We are remarkably *not* mixed. In 350 years in the U.S surrounded by whites, african americans have only assimilated 15-20 European ancestry. That's remarkable, and it's unique in the new world. Most other black minorities in other countries mixed to such an extent that they disappeared in colonial times.

So for the most part the races did not mix. Americans are either extremely white, or very black. Interracial relationships are over-stated.

As for the origin of that 20% Euro admixture, it could only have happened during slavery. Most african americans, even those with high admixture, can not trace back to a single white ancestor after the civil war.
Very true...though I see the U.S. developing two distinct "kinds" of black people. The majority of blacks currently are around 20% white; the percentages generally being lower in the south and higher in the north (I was born in TX and have 11% European ancestry...so i'm pretty dang black for an 8th+ generation American). We're going to have one group of people like me that are mostly black and a second group that has either white parents or grandparents. My half-siblings and I share our father but their mom is white. All of them have kids that look "black"....a few shades darker than Will Smith. My siblings and nieces/nephews are comfortable with their white ancestry but view themselves as black people, kind of like President Obama.

We also have to keep in mind that black/white relations were not always framed in a Master-Slave dynamic during slavery. Many Scottish/Irish indentured servants both male and female would have relationships with black slaves and even have children. The larger plantation owners saw the potential that these groups could have if they joined together, so they came up with all sorts of laws and slave codes to put the poor whites just above the black slaves; ensuring that the two groups would never unite. Hell, we see the results of that strategy even today...and it still works.

There were definitely black/white sexual relationships post slavery. In slave times, an owner could have a house full of mixed kids and just put them out in the field or educate them a little...either way, he wouldn't face many repercussions if any.
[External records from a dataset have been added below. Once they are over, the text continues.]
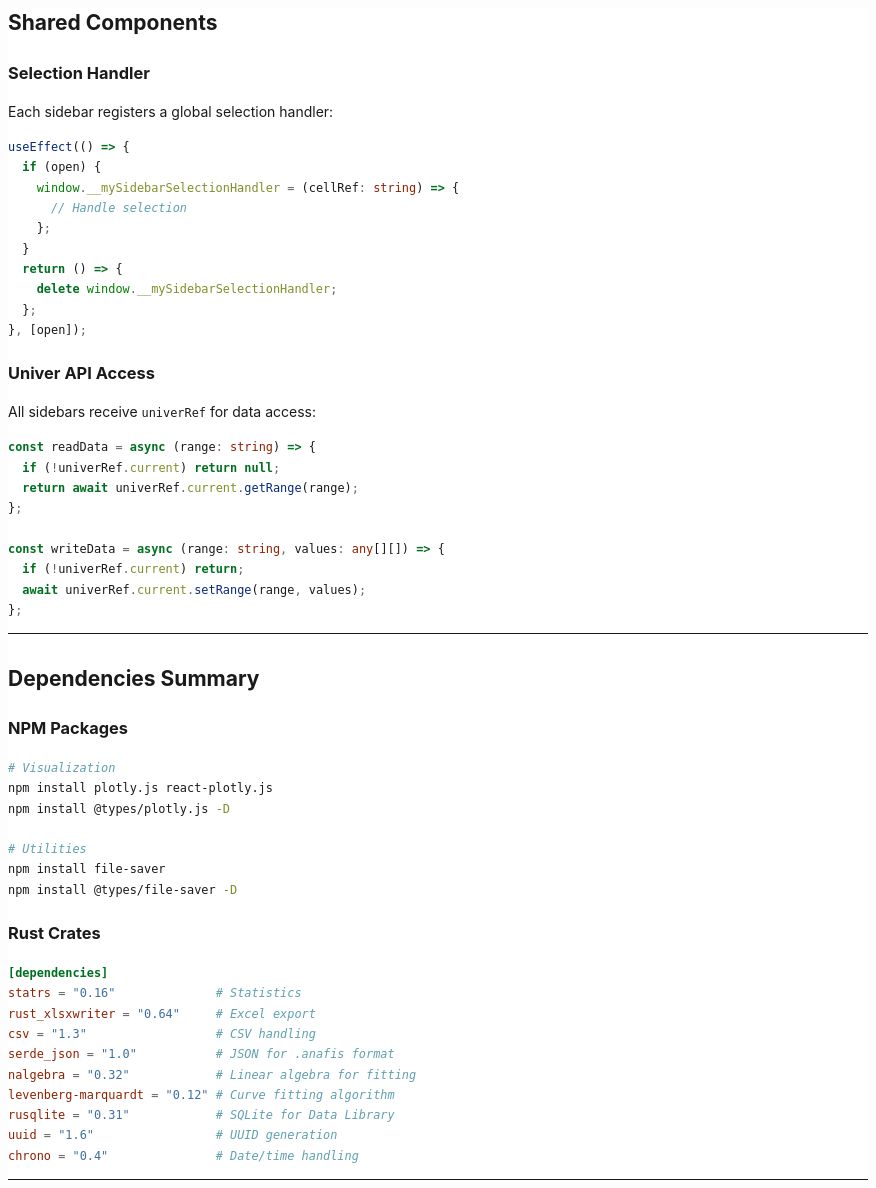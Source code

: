 ## Shared Components

### Selection Handler
Each sidebar registers a global selection handler:
```typescript
useEffect(() => {
  if (open) {
    window.__mySidebarSelectionHandler = (cellRef: string) => {
      // Handle selection
    };
  }
  return () => {
    delete window.__mySidebarSelectionHandler;
  };
}, [open]);
```

### Univer API Access
All sidebars receive `univerRef` for data access:
```typescript
const readData = async (range: string) => {
  if (!univerRef.current) return null;
  return await univerRef.current.getRange(range);
};

const writeData = async (range: string, values: any[][]) => {
  if (!univerRef.current) return;
  await univerRef.current.setRange(range, values);
};
```

---

## Dependencies Summary

### NPM Packages
```bash
# Visualization
npm install plotly.js react-plotly.js
npm install @types/plotly.js -D

# Utilities
npm install file-saver
npm install @types/file-saver -D
```

### Rust Crates
```toml
[dependencies]
statrs = "0.16"              # Statistics
rust_xlsxwriter = "0.64"     # Excel export
csv = "1.3"                  # CSV handling
serde_json = "1.0"           # JSON for .anafis format
nalgebra = "0.32"            # Linear algebra for fitting
levenberg-marquardt = "0.12" # Curve fitting algorithm
rusqlite = "0.31"            # SQLite for Data Library
uuid = "1.6"                 # UUID generation
chrono = "0.4"               # Date/time handling
```

---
Post Reconstruction, black female/white male relationships had to be carefully hidden; often the products of their liaisons were sent "away" or adopted...sometimes even raised as white if they could pass.
 
Old 12-24-2016, 08:22 PM
 
3,850 posts, read 2,226,879 times
Reputation: 3129
Quote:
Originally Posted by residinghere2007 View Post
LOL on this post.
I'm telling the truth.

My elders grew up in the South and literally never spoke to a white person even though they were surrounded by whites. There was almost no contact between the races in the past - especially in the period between reconstruction and the civil rights movement.

I'm not saying that it didn't happen at all. It was rare.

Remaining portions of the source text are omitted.